According to embodiments of the present invention, it is possible to derive an optimal monitoring path for a plurality of surveillance drones to monitor a specific operational area and to detect the presence of illegal drones. To solve this problem, we propose a route planner according to PSO and monitoring area priority. Additionally, it extends route planning into a 3D environment. Using the proposed path planner, the optimal path can be obtained from all possible paths according to the proposed fit function. In the proposed multi-purpose fitness function, not only Energy Consumption (EC) but also UAV maneuverability, flight risk and surveillance area priority are considered as cost determinants. In this respect, the proposed approach is different from many other approaches in UAV route planning.

The simulation results according to the embodiment of the present invention show that the route generated by the proposed route planner can preferentially visit important areas while obtaining high suitability in various real situations. Hereinafter, embodiments of the present invention will be described in detail with reference to the accompanying drawings.

1 is a diagram for explaining an operation scenario according to an embodiment of the present invention.

1 , MDr (Monitoring Drones) having similar specifications is used to monitor the entire operating area to detect the presence of IDr (Illegal Drones) in the 3D operating space. While monitoring, we establish that MDr cannot enter any area prohibited by regulation. To avoid being recognized and destroyed as a hostile drone, MDr is pre-recognized as MDr in Ground-based Detection System (GBDS) for detecting ground-based drones. Furthermore, it is established that the MDr communicate with each other in a UAV-to-ground link or ad hoc manner. Thus, MDr can share information with each other while performing flight tasks.

2 is a diagram illustrating an operating area and a path of an MDr according to an embodiment of the present invention.

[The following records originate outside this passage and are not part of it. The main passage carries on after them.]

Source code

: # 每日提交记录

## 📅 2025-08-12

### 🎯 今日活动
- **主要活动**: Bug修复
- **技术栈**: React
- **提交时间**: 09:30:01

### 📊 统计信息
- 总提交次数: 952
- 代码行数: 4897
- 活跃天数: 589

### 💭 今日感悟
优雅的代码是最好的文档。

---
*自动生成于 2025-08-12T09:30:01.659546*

In the implementation, the entire operating area is divided into several small unit areas called cells as shown in FIG. 2 , where the area marked in red represents the restricted area. It is assumed that the MDr can cover four cells at a specific location (i.e., waypoint) depending on the coverage gradient of the onboard camera imaging sensor (i.e., the area shown in blue).

3 is a diagram illustrating a representation of the terrain being monitored according to an embodiment of the present invention.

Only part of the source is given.